Welcome to Season 5 Episode 3 where we talk about some of the ways the ocean can make rocks and minerals.

You can listen to the show here:

I have been looking at different ways to get transcripts but I haven’t found a good solution for me yet. So in lieu of a full transcript here are some notes and the images promised.

The Ocean
The ocean covers 70% of the surface area of the earth and is 96.5% water, 2.5% salts, and the rest is dissolved inorganic and organic materials and particulates. Sea level at any location is a dance between the volume of water in the ocean and tectonic uplift and down-dropping of the coast.

Evaporation
This is one of the major ways that the ocean makes rocks. Compounds like salts concentrate in areas where a body of ocean water gets cut off. This can be through sea level change, tectonic changes, or man made intervention. As the water evaporates the concentration of salts and compounds increases until they start to crystalize out and form large deposits. The two maid evaporate minerals are Halite (Salt) and Gypsum. Table salt is mined from these deposits and sea salt is salt that was formed by modern evaporation methods.

Modern salt mining in Huron County Ontario Canada source: https://www.huroncountymuseum.ca/museum-week-may-17-21/

Spontaneous Precipitation
This is my favorite way the ocean makes rocks. Like the compounds that generate the minerals halite and gypsum, the compounds that form the calcium carbonate that make up Limestone come from dissolved compounds. In this case something will trigger a spontaneous crystallization of calcite or aragonite which will rain down to the sea floor. Over time this calcareous mud becomes limestone.

Satellite imagery from 2015 off the coast of the Bahamas (NASA Earth Observatory) of a suspected spontaneous precipitation event

Biogenic
Much like limestone, Chert is formed by things slowly dropping out of the water column. In this case chert is a siliceous material meaning it is made with silica. Chert is made from the hard parts of diatoms, silicoflagellates, and radiolarians which are algae and protozoa. As they die their skeletons build up in the deep ocean over time and form chert in large areas or small patches within other deposits. Another rock that forms this way is Chalk but this forms from plankton with calcite shells and skeletons.
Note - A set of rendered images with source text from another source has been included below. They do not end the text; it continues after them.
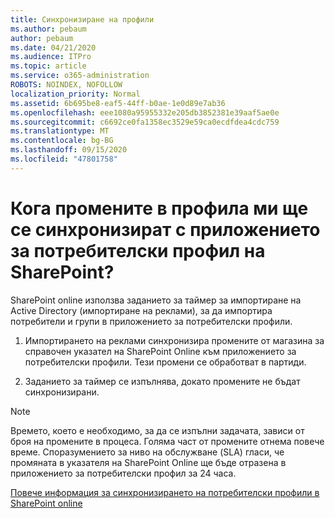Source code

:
 ```yaml
---
title: Синхронизиране на профили
ms.author: pebaum
author: pebaum
ms.date: 04/21/2020
ms.audience: ITPro
ms.topic: article
ms.service: o365-administration
ROBOTS: NOINDEX, NOFOLLOW
localization_priority: Normal
ms.assetid: 6b695be8-eaf5-44ff-b0ae-1e0d89e7ab36
ms.openlocfilehash: eee1080a95955332e205db3852381e39aaf5ae0e
ms.sourcegitcommit: c6692ce0fa1358ec3529e59ca0ecdfdea4cdc759
ms.translationtype: MT
ms.contentlocale: bg-BG
ms.lasthandoff: 09/15/2020
ms.locfileid: "47801758"
---
```

# <a name="when-do-my-profile-changes-sync-to-the-sharepoint-user-profile-application"></a>Кога промените в профила ми ще се синхронизират с приложението за потребителски профил на SharePoint?

SharePoint online използва заданието за таймер за импортиране на Active Directory (импортиране на реклами), за да импортира потребители и групи в приложението за потребителски профили. 
  
1. Импортирането на реклами синхронизира промените от магазина за справочен указател на SharePoint Online към приложението за потребителски профили. Тези промени се обработват в партиди.
    
2. Заданието за таймер се изпълнява, докато промените не бъдат синхронизирани.
    
> [!NOTE]
> Времето, което е необходимо, за да се изпълни задачата, зависи от броя на промените в процеса. Голяма част от промените отнема повече време. Споразумението за ниво на обслужване (SLA) гласи, че промяната в указателя на SharePoint Online ще бъде отразена в приложението за потребителски профил за 24 часа. 
  
[Повече информация за синхронизирането на потребителски профили в SharePoint online](https://go.microsoft.com/fwlink/?linkid=875671)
Photomicrograph of radiolarian skeleton from USGS Library of Images From Life

Anthropogenic
In collaboration with the ocean, humans also make stones. The most obvious of this is Sea Glass which is the end product of human trash (glass from various sources) being introduced to the sea and worked in the shallow environment. Another anthropogenic material is the newly discovered Plastic rocks which are starting to form in beach environments. This is likely due to the increasing concentration of plastics and microplastics in the oceans.